Birds & the Law
We are experienced in carrying out a number of differing survey methodologies for breeding and wintering birds and have been commissioned to survey and assess bird populations in many differing habitats including coasts, estuaries, coastal lagoons, woodland, rhos pasture, heathland, moorland and plantation forest.
Due to our office being located on the south coast, many of the sites we have worked on have been associated with Nationally and Internationally designated sites that are designated for their bird populations as either Sites of Special Scientific Interest (SSSIs), and Special Protection Areas (SPAs).
Under the Wildlife and Countryside Act 1981, all birds, nests and their eggs are protected by law. Within the active bird nesting season (March - August inclusive), works may require an ecologist to undertake a nesting bird survey prior to vegetation cutting or even sometimes require supervision by an ecologist during clearance works. Although March to August is the active season, some bird species may also nest at other times of the year, so it is recommended to always take care for nesting birds whenever clearing any vegetation or buildings.
Breeding bird survey
The UK has many internationally and nationally important bird species. There are 67 "red-listed" birds on the Birds of Conservation Concern (BOCC) list including 49 species "of principal importance for the purpose of conserving biodiversity" within Section 41 of the Natural Environment and Rural Communities Act 2006.

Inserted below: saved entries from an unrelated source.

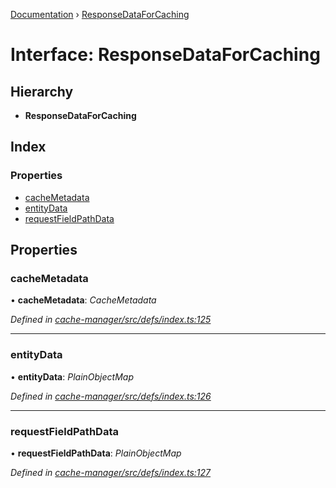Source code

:[Documentation](../README.md) › [ResponseDataForCaching](responsedataforcaching.md)

# Interface: ResponseDataForCaching

## Hierarchy

* **ResponseDataForCaching**

## Index

### Properties

* [cacheMetadata](responsedataforcaching.md#cachemetadata)
* [entityData](responsedataforcaching.md#entitydata)
* [requestFieldPathData](responsedataforcaching.md#requestfieldpathdata)

## Properties

###  cacheMetadata

• **cacheMetadata**: *CacheMetadata*

*Defined in [cache-manager/src/defs/index.ts:125](https://github.com/badbatch/graphql-box/blob/d5028cd3/packages/cache-manager/src/defs/index.ts#L125)*

___

###  entityData

• **entityData**: *PlainObjectMap*

*Defined in [cache-manager/src/defs/index.ts:126](https://github.com/badbatch/graphql-box/blob/d5028cd3/packages/cache-manager/src/defs/index.ts#L126)*

___

###  requestFieldPathData

• **requestFieldPathData**: *PlainObjectMap*

*Defined in [cache-manager/src/defs/index.ts:127](https://github.com/badbatch/graphql-box/blob/d5028cd3/packages/cache-manager/src/defs/index.ts#L127)*
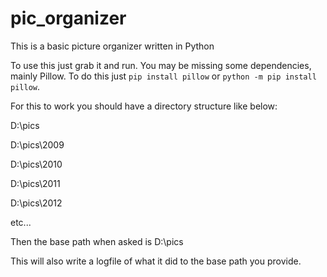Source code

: # pic_organizer
This is a basic picture organizer written in Python

To use this just grab it and run. You may be missing some dependencies, mainly Pillow. To do this just `pip install pillow` or `python -m pip install pillow`.

For this to work you should have a directory structure like below:

D:\pics

  D:\pics\2009
  
  D:\pics\2010
  
  D:\pics\2011
  
  D:\pics\2012
  
  etc...

Then the base path when asked is D:\pics

This will also write a logfile of what it did to the base path you provide.
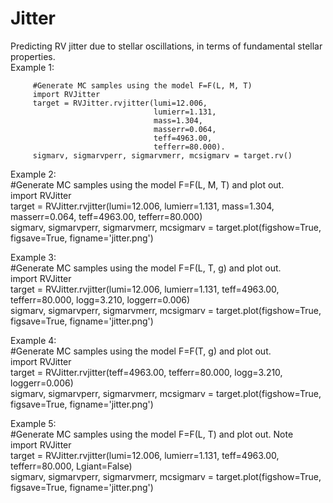 # Jitter
Predicting RV jitter due to stellar oscillations, in terms of fundamental stellar properties.  
Example 1:  

         #Generate MC samples using the model F=F(L, M, T)     
         import RVJitter   
         target = RVJitter.rvjitter(lumi=12.006,   
                                    lumierr=1.131,   
                                    mass=1.304,   
                                    masserr=0.064,   
                                    teff=4963.00,   
                                    tefferr=80.000).   
         sigmarv, sigmarvperr, sigmarvmerr, mcsigmarv = target.rv() 

           
Example 2:  
         #Generate MC samples using the model F=F(L, M, T) and plot out.  
         import RVJitter  
         target = RVJitter.rvjitter(lumi=12.006, lumierr=1.131, mass=1.304, masserr=0.064, teff=4963.00, tefferr=80.000)  
         sigmarv, sigmarvperr, sigmarvmerr, mcsigmarv = target.plot(figshow=True, figsave=True, figname='jitter.png')   
  
    
Example 3:  
         #Generate MC samples using the model F=F(L, T, g) and plot out.  
         import RVJitter  
         target = RVJitter.rvjitter(lumi=12.006, lumierr=1.131, teff=4963.00, tefferr=80.000, logg=3.210, loggerr=0.006)  
         sigmarv, sigmarvperr, sigmarvmerr, mcsigmarv = target.plot(figshow=True, figsave=True, figname='jitter.png')   
     
     
Example 4:  
         #Generate MC samples using the model F=F(T, g) and plot out.  
         import RVJitter  
         target = RVJitter.rvjitter(teff=4963.00, tefferr=80.000, logg=3.210, loggerr=0.006)  
         sigmarv, sigmarvperr, sigmarvmerr, mcsigmarv = target.plot(figshow=True, figsave=True, figname='jitter.png')  
    
    
Example 5:  
         #Generate MC samples using the model F=F(L, T) and plot out. Note   
         import RVJitter  
         target = RVJitter.rvjitter(lumi=12.006, lumierr=1.131, teff=4963.00, tefferr=80.000, Lgiant=False)  
         sigmarv, sigmarvperr, sigmarvmerr, mcsigmarv = target.plot(figshow=True, figsave=True, figname='jitter.png')            
     
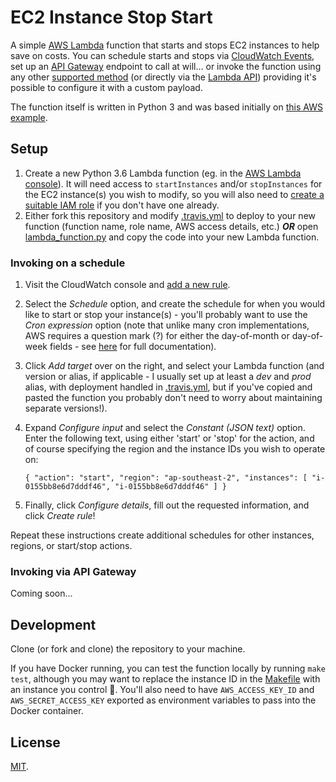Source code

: # EC2 Instance Stop Start

A simple [AWS Lambda](https://aws.amazon.com/lambda/) function that starts and stops EC2 instances to help save on costs. You can schedule starts and stops via [CloudWatch Events](https://docs.aws.amazon.com/AmazonCloudWatch/latest/events/WhatIsCloudWatchEvents.html), set up an [API Gateway](https://aws.amazon.com/api-gateway/) endpoint to call at will... or invoke the function using any other [supported method](https://docs.aws.amazon.com/lambda/latest/dg/invoking-lambda-function.html) (or directly via the [Lambda API](https://docs.aws.amazon.com/lambda/latest/dg/API_Invoke.html)) providing it's possible to configure it with a custom payload.

The function itself is written in Python 3 and was based initially on [this AWS example](https://aws.amazon.com/premiumsupport/knowledge-center/start-stop-lambda-cloudwatch/).

## Setup

1. Create a new Python 3.6 Lambda function (eg. in the [AWS Lambda console](https://console.aws.amazon.com/lambda/home?#/create)). It will need access to `startInstances` and/or `stopInstances` for the EC2 instance(s) you wish to modify, so you will also need to [create a suitable IAM role](https://console.aws.amazon.com/iam/home?#/roles$new?step=type) if you don't have one already.
1. Either fork this repository and modify [.travis.yml](.travis.yml) to deploy to your new function (function name, role name, AWS access details, etc.) ___OR___ open [lambda_function.py](lambda_function.py) and copy the code into your new Lambda function.

### Invoking on a schedule

1. Visit the CloudWatch console and [add a new rule](https://console.aws.amazon.com/cloudwatch/home?#rules:action=create).
1. Select the _Schedule_ option, and create the schedule for when you would like to start or stop your instance(s) - you'll probably want to use the _Cron expression_ option (note that unlike many cron implementations, AWS requires a question mark (?) for either the day-of-month or day-of-week fields - see [here](https://docs.aws.amazon.com/AmazonCloudWatch/latest/events/ScheduledEvents.html#CronExpressions) for full documentation).
1. Click _Add target_ over on the right, and select your Lambda function (and version or alias, if applicable - I usually set up at least a _dev_ and _prod_ alias, with deployment handled in [.travis.yml](.travis.yml), but if you've copied and pasted the function you probably don't need to worry about maintaining separate versions!).
1. Expand _Configure input_ and select the _Constant (JSON text)_ option. Enter the following text, using either 'start' or 'stop' for the action, and of course specifying the region and the instance IDs you wish to operate on:

       { "action": "start", "region": "ap-southeast-2", "instances": [ "i-0155bb8e6d7dddf46", "i-0155bb8e6d7dddf46" ] }

1. Finally, click _Configure details_, fill out the requested information, and click _Create rule_!

Repeat these instructions create additional schedules for other instances, regions, or start/stop actions.

### Invoking via API Gateway

Coming soon...

## Development

Clone (or fork and clone) the repository to your machine.

If you have Docker running, you can test the function locally by running `make test`, although you may want to replace the instance ID in the [Makefile](Makefile) with an instance you control 🙂. You'll also need to have `AWS_ACCESS_KEY_ID` and `AWS_SECRET_ACCESS_KEY` exported as environment variables to pass into the Docker container.

## License

[MIT](LICENSE).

Large sites or sites with rare habitat for birds may require breeding bird surveys to determine if rare birds are using the site and which features are most important, so that appropriate mitigation can be implemented. A breeding bird survey involves several dawn site visits during the spring when the majority of breeding bird species can be found.
Wintering bird survey
The UK is host to several internationally important species that overwinter near the coasts. Many protected sites such as Special Protection Areas (SPAs) are designated for their important populations of overwintering birds but these birds may also use non-designated sites throughout the winter months. A wintering bird survey may be required if it is determined the site has potential for these species to be using the site during winter months. A wintering bird survey can be undertaken between November to February and involves several site visits and the results of the survey can determine appropriate mitigation.
Whether in coastal or inland sites which may hold important bird populations that may be impacted by a proposal, we can provide a team to deliver reliable survey information carried out to the highest standards. We have a number of experienced bird surveyors who have gained considerable expertise in surveying for bird species and implementing a scheme of mitigation if required.